Il laissait son œuvre éparse : chansons imprimées avec la musique, poèmes imprimés, la plupart faisant partie de la Chanson d’un gâs qu’a mal tourné. Pas d’inédits, du moins à ce que peut savoir son éditeur.

A-t-il si mal tourné, ce « gâs » qui a quitté la Beauce et ses auberges à rouliers pour Paris et ses cabarets à chansons ? Mettant son inspiration en coupe réglée, asservissant sa vie à une stricte discipline, serait-il devenu « le gâs qu’a bien tourné », capable d’acheter, lui aussi, un château en Orléanais après en avoir bâti d’autres en Espagne ? Eût-il mieux fait de ne pas quitter Meung ? Interrogations superflues. La vie de Couté ne pouvait être différente. De toute évidence il lui répugnait de s’atteler à une besogne régulière ; dans ce sens il ne vint à Paris que pour ajouter une unité à l’armée des réfractaires. Il est mort trop jeune, certes, pour qu’on puisse affirmer qu’il se soit réalisé vraiment, mais la mesure n’est pas médiocre que, sur un certain plan, il a donnée de lui-même. De cette autre possibilité encore nous n’avons pas à tenir compte. Nous avons ce qu’il a laissé : il ne s’agit que de cela.

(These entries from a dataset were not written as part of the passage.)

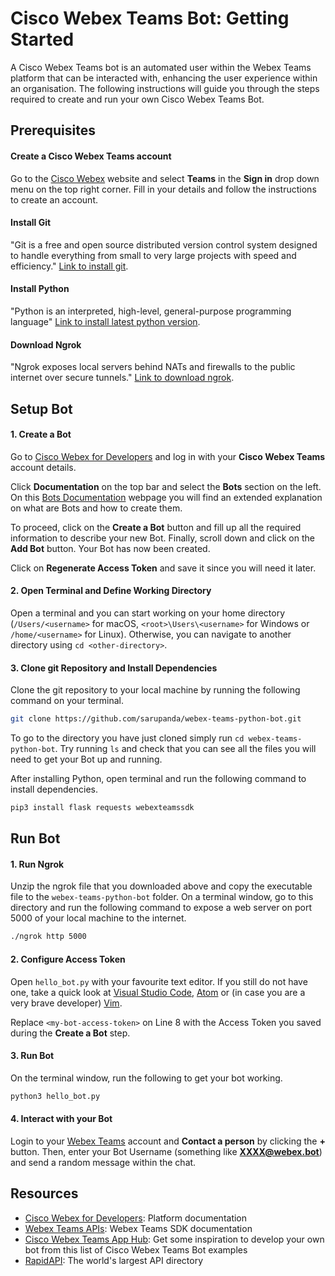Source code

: # Cisco Webex Teams Bot: Getting Started

A Cisco Webex Teams bot is an automated user within the Webex Teams platform that can be interacted with, enhancing the user experience within an organisation. The following instructions will guide you through the steps required to create and run your own Cisco Webex Teams Bot.

## Prerequisites

#### Create a Cisco Webex Teams account

Go to the [Cisco Webex](https://www.webex.com/) website and select **Teams** in the **Sign in** drop down menu on the top right corner. Fill in your details and follow the instructions to create an account.

#### Install Git

"Git is a free and open source distributed version control system designed to handle everything from small to very large projects with speed and efficiency." [Link to install git](https://git-scm.com/download/).

#### Install Python

"Python is an interpreted, high-level, general-purpose programming language" [Link to install latest python version](https://www.python.org/downloads/).

#### Download Ngrok

"Ngrok exposes local servers behind NATs and firewalls to the public internet over secure tunnels." [Link to download ngrok](https://ngrok.com/download).

## Setup Bot

#### 1. Create a Bot

Go to [Cisco Webex for Developers](https://developer.webex.com/) and log in with your **Cisco Webex Teams** account details.

Click **Documentation** on the top bar and select the **Bots** section on the left. On this [Bots Documentation](https://developer.webex.com/docs/bots) webpage you will find an extended explanation on what are Bots and how to create them.

To proceed, click on the **Create a Bot** button and fill up all the required information to describe your new Bot. Finally, scroll down and click on the **Add Bot** button. Your Bot has now been created.

Click on **Regenerate Access Token** and save it since you will need it later.

#### 2. Open Terminal and Define Working Directory

Open a terminal and you can start working on your home directory (`/Users/<username>` for macOS, `<root>\Users\<username>` for Windows or `/home/<username>` for Linux). Otherwise, you can navigate to another directory using `cd <other-directory>`.

#### 3. Clone git Repository and Install Dependencies

Clone the git repository to your local machine by running the following command on your terminal.

```sh
git clone https://github.com/sarupanda/webex-teams-python-bot.git
```

To go to the directory you have just cloned simply run `cd webex-teams-python-bot`. Try running `ls` and check that you can see all the files you will need to get your Bot up and running.

After installing Python, open terminal and run the following command to install dependencies.

```sh
pip3 install flask requests webexteamssdk
```

## Run Bot

#### 1. Run Ngrok

Unzip the ngrok file that you downloaded above and copy the executable file to the `webex-teams-python-bot` folder. On a terminal window, go to this directory and run the following command to expose a web server on port 5000 of your local machine to the internet.

```sh
./ngrok http 5000
```

#### 2. Configure Access Token

Open `hello_bot.py` with your favourite text editor. If you still do not have one, take a quick look at [Visual Studio Code](https://code.visualstudio.com/), [Atom](https://atom.io/) or (in case you are a very brave developer) [Vim](https://www.vim.org).

Replace `<my-bot-access-token>` on Line 8 with the Access Token you saved during the **Create a Bot** step.

#### 3. Run Bot

On the terminal window, run the following to get your bot working.

```sh
python3 hello_bot.py
```

#### 4. Interact with your Bot

Login to your [Webex Teams](https://teams.webex.com/) account and **Contact a person** by clicking the **+** button. Then, enter your Bot Username (something like **XXXX@webex.bot**) and send a random message within the chat.

## Resources

* [Cisco Webex for Developers](https://developer.webex.com/docs/platform-introduction): Platform documentation
* [Webex Teams APIs](https://webexteamssdk.readthedocs.io/): Webex Teams SDK documentation
* [Cisco Webex Teams App Hub](https://apphub.webex.com/categories): Get some inspiration to develop your own bot from this list of Cisco Webex Teams Bot examples
* [RapidAPI](https://rapidapi.com/): The world's largest API directory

J’ignore ce que sont aujourd’hui les cabarets artistiques de Montmartre et d’ailleurs. J’ai peu fréquenté, voilà un quart de siècle, dans ceux dont les noms sont devenus presque célèbres : je les ai assez vus pour n’ignorer pas grand’chose de leur atmosphère essentielle. Dirai-je, comme ferait M. Prudhomme, qu’à distance elle m’apparaît « éminemment suggestive » ? J’ajoute volontiers que tout n’est affaire que de recul en matière d’impressions personnelles plus que de réalisations littéraires valables. Il est fort possible qu’un jeune homme, né avec le XXe siècle, se rappelle plus tard avec émotion telles chansons qu’il aura entendues lorsqu’il s’épilait la face encombrée d’énormes lunettes ; lorsqu’il aura un peu vieilli, il les enverra rejoindre les vieilles lunes où ses aînés ont déjà remisé cravate noire à triple tour et feutre à bords plats.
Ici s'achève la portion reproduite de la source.